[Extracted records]

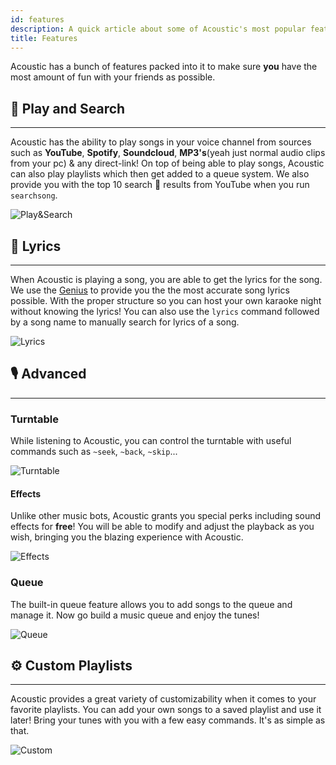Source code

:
 ```yaml
---
id: features
description: A quick article about some of Acoustic's most popular features!
title: Features
---
```


Acoustic has a bunch of features packed into it to make sure **you** have the most amount of fun with your friends as possible.

## 🔎 Play and Search
---
Acoustic has the ability to play songs in your voice channel from sources such as **YouTube**, **Spotify**, **Soundcloud**, **MP3's**(yeah just normal audio clips from your pc) & any direct-link! On top of being able to play songs, Acoustic can also play playlists which then get added to a queue system. We also provide you with the top 10 search 🔎 results from YouTube when you run `searchsong`.

![Play&Search](/img/docs/features/play.webp)

## 📃 Lyrics
---
When Acoustic is playing a song, you are able to get the lyrics for the song. We use the [Genius](https://genius.com) to provide you the the most accurate song lyrics possible. With the proper structure so you can host your own karaoke night without knowing the lyrics! You can also use the `lyrics` command followed by a song name to manually search for lyrics of a song.

![Lyrics](/img/docs/features/lyrics.webp)

## 🎙️ Advanced
---
### Turntable
While listening to Acoustic, you can control the turntable with useful commands such as `~seek`, `~back`, `~skip`...

![Turntable](/img/docs/features/player-feature.webp)

#### Effects
Unlike other music bots, Acoustic grants you special perks including sound effects for **free**! You will be able to modify and adjust the playback as you wish, bringing you the blazing experience with Acoustic.

![Effects](/img/docs/features/filters.webp)

### Queue
The built-in queue feature allows you to add songs to the queue and manage it. Now go build a music queue and enjoy the tunes! 

![Queue](/img/docs/features/queue.webp)

## ⚙️ Custom Playlists
---
Acoustic provides a great variety of customizability when it comes to your favorite playlists. You can add your own songs to a saved playlist and use it later! Bring your tunes with you with a few easy commands. It's as simple as that.

![Custom](/img/docs/features/custom-playlists.webp)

▸ **Exercise objective**:
The lines beginning with the one that holds "#### Effects" and ending with the last line of the data above are to be reproduced exactly, and nothing else.

▸ **Task response**:
#### Effects
Unlike other music bots, Acoustic grants you special perks including sound effects for **free**! You will be able to modify and adjust the playback as you wish, bringing you the blazing experience with Acoustic.

![Effects](/img/docs/features/filters.webp)

### Queue
The built-in queue feature allows you to add songs to the queue and manage it. Now go build a music queue and enjoy the tunes! 

![Queue](/img/docs/features/queue.webp)

## ⚙️ Custom Playlists
---
Acoustic provides a great variety of customizability when it comes to your favorite playlists. You can add your own songs to a saved playlist and use it later! Bring your tunes with you with a few easy commands. It's as simple as that.

![Custom](/img/docs/features/custom-playlists.webp)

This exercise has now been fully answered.